Public health or related research

Learning Objectives:
Describe the purpose of the Connecticut Practice Based Research Network. Identify the structure of the Local Public Health System in Connecticut. Differentiate three quality measures of local health department performance during H1N1 experience Assess a systematic method approach to measure the quality of performance in Connecticut's local health department's H1N1 experience through development of sound and valid measures from a psychometric perspective. Compare the findings of a psychometric systematic method of local health department performace to local public health practice in Connecticut.

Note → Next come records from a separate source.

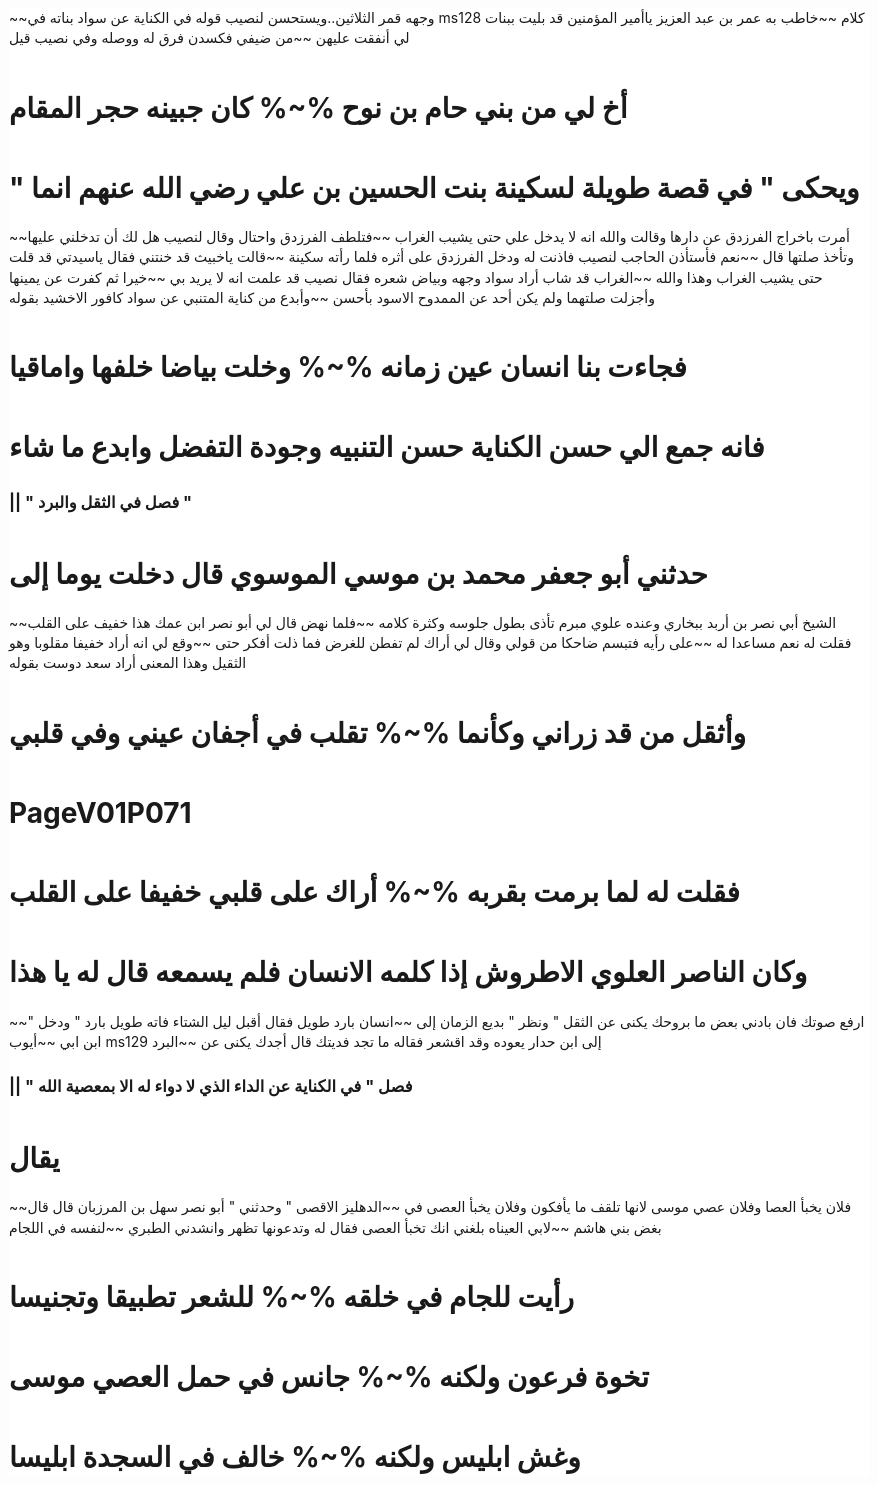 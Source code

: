 ~~وجهه قمر الثلاثين..ويستحسن لنصيب قوله في الكناية عن سواد بناته في ms128 كلام
~~خاطب به عمر بن عبد العزيز ياأمير المؤمنين قد بليت ببنات لي أنفقت عليهن
~~من ضيفي فكسدن فرق له ووصله وفي نصيب قيل
# أخ لي من بني حام بن نوح %~% كان جبينه حجر المقام
# " ويحكى " في قصة طويلة لسكينة بنت الحسين بن علي رضي الله عنهم انما
~~أمرت باخراج الفرزدق عن دارها وقالت والله انه لا يدخل علي حتى يشيب الغراب
~~فتلطف الفرزدق واحتال وقال لنصيب هل لك أن تدخلني عليها وتأخذ صلتها قال
~~نعم فأستأذن الحاجب لنصيب فاذنت له ودخل الفرزدق على أثره فلما رأته سكينة
~~قالت ياخبيث قد خنتني فقال ياسيدتي قد قلت حتى يشيب الغراب وهذا والله
~~الغراب قد شاب أراد سواد وجهه وبياض شعره فقال نصيب قد علمت انه لا يريد بي
~~خيرا ثم كفرت عن يمينها وأجزلت صلتهما ولم يكن أحد عن الممدوح الاسود بأحسن
~~وأبدع من كناية المتنبي عن سواد كافور الاخشيد بقوله
# فجاءت بنا انسان عين زمانه %~% وخلت بياضا خلفها واماقيا
# فانه جمع الي حسن الكناية حسن التنبيه وجودة التفضل وابدع ما شاء
### || " فصل في الثقل والبرد "
# حدثني أبو جعفر محمد بن موسي الموسوي قال دخلت يوما إلى
~~الشيخ أبي نصر بن أربد ببخاري وعنده علوي مبرم تأذى بطول جلوسه وكثرة كلامه
~~فلما نهض قال لي أبو نصر ابن عمك هذا خفيف على القلب فقلت له نعم مساعدا له
~~على رأيه فتبسم ضاحكا من قولي وقال لي أراك لم تفطن للغرض فما ذلت أفكر حتى
~~وقع لي انه أراد خفيفا مقلوبا وهو الثقيل وهذا المعنى أراد سعد دوست بقوله
# وأثقل من قد زراني وكأنما %~% تقلب في أجفان عيني وفي قلبي
# PageV01P071
# فقلت له لما برمت بقربه %~% أراك على قلبي خفيفا على القلب
# وكان الناصر العلوي الاطروش إذا كلمه الانسان فلم يسمعه قال له يا هذا
~~ارفع صوتك فان بادني بعض ما بروحك يكنى عن الثقل " ونظر " بديع الزمان إلى
~~انسان بارد طويل فقال أقبل ليل الشتاء فاته طويل بارد " ودخل " ابن ابي
~~أيوب ms129 إلى ابن حدار يعوده وقد اقشعر فقاله ما تجد فديتك قال أجدك يكنى عن
~~البرد
### || " فصل " في الكناية عن الداء الذي لا دواء له الا بمعصية الله
# يقال
~~فلان يخبأ العصا وفلان عصي موسى لانها تلقف ما يأفكون وفلان يخبأ العصى في
~~الدهليز الاقصى " وحدثني " أبو نصر سهل بن المرزبان قال قال بغض بني هاشم
~~لابي العيناه بلغني انك تخبأ العصى فقال له وتدعونها تظهر وانشدني الطبري
~~لنفسه في اللجام
# رأيت للجام في خلقه %~% للشعر تطبيقا وتجنيسا
# تخوة فرعون ولكنه %~% جانس في حمل العصي موسى
# وغش ابليس ولكنه %~% خالف في السجدة ابليسا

Keyword(s): Practice-Based Research, Quality Improvement

Presenting author's disclosure statement:

Qualified on the content I am responsible for because: I am the Director of Health for the West Hartford-Bloomfield Health District with over 30 years of public health practice experience. Iam a member of the steering committee of the Connecticut Practice Based Research Network. As a the Health Director in Connecticut I was responsible for our Health District's response to the 2009 H1N1 threat. Our program provides childhood and adult vaccination services at regularly scheduled clinics.
Any relevant financial relationships? No

I agree to comply with the American Public Health Association Conflict of Interest and Commercial Support Guidelines, and to disclose to the participants any off-label or experimental uses of a commercial product or service discussed in my presentation.